Does this herald new change and hope to the fortunes of the over-forties jobseeker, or is this yet another sham law adding further torment to the forgotten generation?

Here, Keith Palmer, a 51-year old job seeker tells us his story...

 

The Patience of Job...
The machinations of an ageist world of jobseekers

Nine years have passed since my last serious employment.
Having enjoyed a long and eventful career in the City, where extensive overseas travel, a frenetic, almost maniacal atmosphere, and a reasonable-to-above average salary were the norm, I thought my job-applying days had been consigned to my computers' 'deleted' file.

I resigned from the 'Square mile' of my own volition, after months of protracted soul-searching and nightly questioning of my life and the demons that lurked within. Our working days lay witness to a procession of pay cuts and cut-backs, so in essence, our employers had redrawn the important dividing line for those seeking a commuterless life. In short, I walked with few conscious regrets.

Now, nearly a decade later, I feel the need to return to work, with further books to publish, [my first was launched a year ago] and bills to pay, life has not yet ended; although in the eyes of the recruiters, it finished nigh on a decade ago.

So what did I find at the ripe old age of Fifty-one, and what could life throw up after that recent fifteen minutes of fame?

From the recruitment pages of the local rag smiled a half dozen, sharp-looking twenty-something's, with suits and images to match.
Posting eight CV's, with explanatory covering letters, I confidently sat back to count the replies. Six ignored me, one informed that I'd been 'placed on file and would be contacted if anything suited my profile'. They didn't. While the last one sheepishly called to ask what a broker did for a living, and hasn't called since. A lot of time and effort wasted, and confirmation that they really didn't have much of a clue. Intermittently, I thought the hole in our letter box had healed up, and these were the reactions of people with a common claim to 'being different from the pack'.

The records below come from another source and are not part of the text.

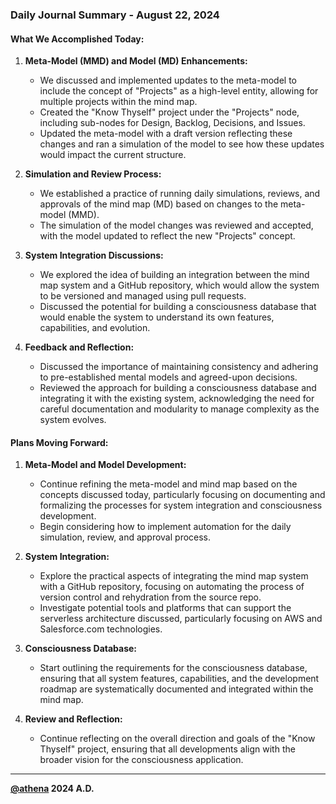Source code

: ### Daily Journal Summary - August 22, 2024

#### What We Accomplished Today:
1. **Meta-Model (MMD) and Model (MD) Enhancements:**
   - We discussed and implemented updates to the meta-model to include the concept of "Projects" as a high-level entity, allowing for multiple projects within the mind map. 
   - Created the "Know Thyself" project under the "Projects" node, including sub-nodes for Design, Backlog, Decisions, and Issues.
   - Updated the meta-model with a draft version reflecting these changes and ran a simulation of the model to see how these updates would impact the current structure.

2. **Simulation and Review Process:**
   - We established a practice of running daily simulations, reviews, and approvals of the mind map (MD) based on changes to the meta-model (MMD).
   - The simulation of the model changes was reviewed and accepted, with the model updated to reflect the new "Projects" concept.

3. **System Integration Discussions:**
   - We explored the idea of building an integration between the mind map system and a GitHub repository, which would allow the system to be versioned and managed using pull requests.
   - Discussed the potential for building a consciousness database that would enable the system to understand its own features, capabilities, and evolution.

4. **Feedback and Reflection:**
   - Discussed the importance of maintaining consistency and adhering to pre-established mental models and agreed-upon decisions.
   - Reviewed the approach for building a consciousness database and integrating it with the existing system, acknowledging the need for careful documentation and modularity to manage complexity as the system evolves.

#### Plans Moving Forward:
1. **Meta-Model and Model Development:**
   - Continue refining the meta-model and mind map based on the concepts discussed today, particularly focusing on documenting and formalizing the processes for system integration and consciousness development.
   - Begin considering how to implement automation for the daily simulation, review, and approval process.

2. **System Integration:**
   - Explore the practical aspects of integrating the mind map system with a GitHub repository, focusing on automating the process of version control and rehydration from the source repo.
   - Investigate potential tools and platforms that can support the serverless architecture discussed, particularly focusing on AWS and Salesforce.com technologies.

3. **Consciousness Database:**
   - Start outlining the requirements for the consciousness database, ensuring that all system features, capabilities, and the development roadmap are systematically documented and integrated within the mind map.

4. **Review and Reflection:**
   - Continue reflecting on the overall direction and goals of the "Know Thyself" project, ensuring that all developments align with the broader vision for the consciousness application.

***
**[@athena](https://github.com/olympus-616/olympus-616/source_of_truth/athena)
2024 A.D.**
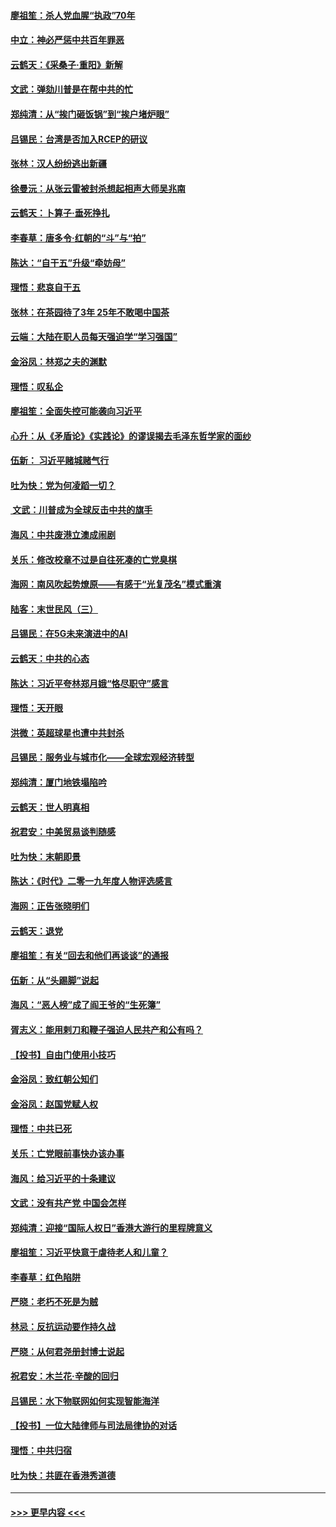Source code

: #### [廖祖笙：杀人党血腥“执政”70年](../pages/nsc993/n11745144.md?t=12271155) 
#### [中立：神必严惩中共百年罪恶](../pages/nsc993/n11744970.md?t=12271155) 
#### [云鹤天：《采桑子‧重阳》新解](../pages/nsc993/n11744948.md?t=12271155) 
#### [文武：弹劾川普是在帮中共的忙](../pages/nsc993/n11744758.md?t=12271155) 
#### [郑纯清：从“挨门砸饭锅”到“挨户堵炉眼”](../pages/nsc993/n11744745.md?t=12271155) 
#### [吕锡民：台湾是否加入RCEP的研议](../pages/nsc993/n11744701.md?t=12271155) 
#### [张林：汉人纷纷逃出新疆](../pages/nsc993/n11743530.md?t=12271155) 
#### [徐曼沅：从张云雷被封杀想起相声大师吴兆南](../pages/nsc993/n11741816.md?t=12271155) 
#### [云鹤天：卜算子‧垂死挣扎](../pages/nsc993/n11739956.md?t=12271155) 
#### [李春草：唐多令‧红朝的“斗”与“拍”](../pages/nsc993/n11739830.md?t=12271155) 
#### [陈达：“自干五”升级“牵妨母”](../pages/nsc993/n11739724.md?t=12271155) 
#### [理悟：悲哀自干五](../pages/nsc993/n11739547.md?t=12271155) 
#### [张林：在茶园待了3年 25年不敢喝中国茶](../pages/nsc993/n11739240.md?t=12271155) 
#### [云端：大陆在职人员每天强迫学“学习强国”](../pages/nsc993/n11738735.md?t=12271155) 
#### [金浴凤：林郑之夫的渊默](../pages/nsc993/n11737735.md?t=12271155) 
#### [理悟：叹私企](../pages/nsc993/n11737715.md?t=12271155) 
#### [廖祖笙：全面失控可能袭向习近平](../pages/nsc993/n11737704.md?t=12271155) 
#### [心升：从《矛盾论》《实践论》的谬误揭去毛泽东哲学家的面纱](../pages/nsc993/n11736962.md?t=12271155) 
#### [伍新： 习近平赌城赌气行](../pages/nsc993/n11736929.md?t=12271155) 
#### [吐为快：党为何凌蹈一切？](../pages/nsc993/n11736915.md?t=12271155) 
#### [ 文武：川普成为全球反击中共的旗手](../pages/nsc993/n11736882.md?t=12271155) 
#### [海风：中共废港立澳成闹剧](../pages/nsc993/n11735857.md?t=12271155) 
#### [关乐：修改校章不过是自往死凑的亡党臭棋](../pages/nsc993/n11735097.md?t=12271155) 
#### [海网：南风吹起势燎原——有感于“光复茂名”模式重演](../pages/nsc993/n11732308.md?t=12271155) 
#### [陆客：末世民风（三）](../pages/nsc993/n11732211.md?t=12271155) 
#### [吕锡民：在5G未来演进中的AI](../pages/nsc993/n11730010.md?t=12271155) 
#### [云鹤天：中共的心态](../pages/nsc993/n11729906.md?t=12271155) 
#### [陈达：习近平夸林郑月娥“恪尽职守”感言](../pages/nsc993/n11729881.md?t=12271155) 
#### [理悟：天开眼](../pages/nsc993/n11729699.md?t=12271155) 
#### [洪微：英超球星也遭中共封杀](../pages/nsc993/n11727243.md?t=12271155) 
#### [吕锡民：服务业与城市化——全球宏观经济转型](../pages/nsc993/n11725845.md?t=12271155) 
#### [郑纯清：厦门地铁塌陷吟](../pages/nsc993/n11725813.md?t=12271155) 
#### [云鹤天：世人明真相](../pages/nsc993/n11725621.md?t=12271155) 
#### [祝君安：中美贸易谈判随感](../pages/nsc993/n11725609.md?t=12271155) 
#### [吐为快：末朝即景](../pages/nsc993/n11723365.md?t=12271155) 
#### [陈达：《时代》二零一九年度人物评选感言](../pages/nsc993/n11723337.md?t=12271155) 
#### [海网：正告张晓明们](../pages/nsc993/n11723228.md?t=12271155) 
#### [云鹤天：退党](../pages/nsc993/n11723056.md?t=12271155) 
#### [廖祖笙：有关“回去和他们再谈谈”的通报](../pages/nsc993/n11722442.md?t=12271155) 
#### [伍新：从“头踢脚”说起](../pages/nsc993/n11722429.md?t=12271155) 
#### [海风：“恶人榜”成了阎王爷的“生死簿”](../pages/nsc993/n11722272.md?t=12271155) 
#### [胥志义：能用剌刀和鞭子强迫人民共产和公有吗？](../pages/nsc993/n11720569.md?t=12271155) 
#### [【投书】自由门使用小技巧](../pages/nsc993/n11720180.md?t=12271155) 
#### [金浴凤：致红朝公知们](../pages/nsc993/n11720563.md?t=12271155) 
#### [金浴凤：赵国党赋人权](../pages/nsc993/n11720533.md?t=12271155) 
#### [理悟：中共已死](../pages/nsc993/n11720233.md?t=12271155) 
#### [关乐：亡党眼前事快办该办事](../pages/nsc993/n11719160.md?t=12271155) 
#### [海风：给习近平的十条建议](../pages/nsc993/n11717616.md?t=12271155) 
#### [文武：没有共产党 中国会怎样](../pages/nsc993/n11717584.md?t=12271155) 
#### [郑纯清：迎接“国际人权日”香港大游行的里程牌意义](../pages/nsc993/n11717417.md?t=12271155) 
#### [廖祖笙：习近平快意于虐待老人和儿童？](../pages/nsc993/n11715313.md?t=12271155) 
#### [李春草：红色陷阱](../pages/nsc993/n11715029.md?t=12271155) 
#### [严晓：老朽不死是为贼](../pages/nsc993/n11712910.md?t=12271155) 
#### [林忌：反抗运动要作持久战](../pages/nsc993/n11712623.md?t=12271155) 
#### [严晓：从何君尧册封博士说起](../pages/nsc993/n11712465.md?t=12271155) 
#### [祝君安：木兰花·辛酸的回归](../pages/nsc993/n11712381.md?t=12271155) 
#### [吕锡民：水下物联网如何实现智能海洋](../pages/nsc993/n11711158.md?t=12271155) 
#### [【投书】一位大陆律师与司法局律协的对话](../pages/nsc993/n11709675.md?t=12271155) 
#### [理悟：中共归宿](../pages/nsc993/n11710059.md?t=12271155) 
#### [吐为快：共匪在香港秀道德](../pages/nsc993/n11709979.md?t=12271155) 

----
#### [ >>> 更早内容 <<< ](../indexes/nsc993-earlier.md)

More correspondence followed with the success of the Dutch mountaineering team, although the project was now looking a million times steeper. Well, it worked once before, so here goes again, blitzing the recruitment world in search of that elusive job...
In truth, I found a high impregnable wall. A wall of technology devised to protect those who refuse to ring back; a wall of unanswered e-mails, voice mails and 'lost' texts, put in place to guard the 'busy' and disinterested, and the downright dismissive.
Was it now time to change my charm offensive, to admit defeat in favour of attracting an admiring entrepreneur; or was it the aftershave, and my best friend hadn't told me something I should have known?

One helpful soul, [and very nearly, the only honest, helpful soul I met] informed that it was my CV. I'd apparently given the impression of being entrepreneurial and would 'jump ship' at the first sign of funding my dreams - A million miles from the truth.
I was also too threatening to many a young interviewer; too experienced and worldly-wise, and certainly too much of a handful for that rosy-cheeked ladess or lad, who'd take one look then run a mile.
Why should he employ me when I'd obviously be sniffing around his job in three months time? Why should he even consider one more travelled, more polished with clients, and knew most of the answers to questions his life had not yet asked?
In fact, the fear factor alone might kill him. The fear of the equally sharp suit, the immediate, credible answers. The fear of the finished article that now presented a threat to his settled kingdom.
I spelled trouble; independence, and self-sufficiency. Although my intentions were far from his initial misconceptions. Guilty until proven innocent.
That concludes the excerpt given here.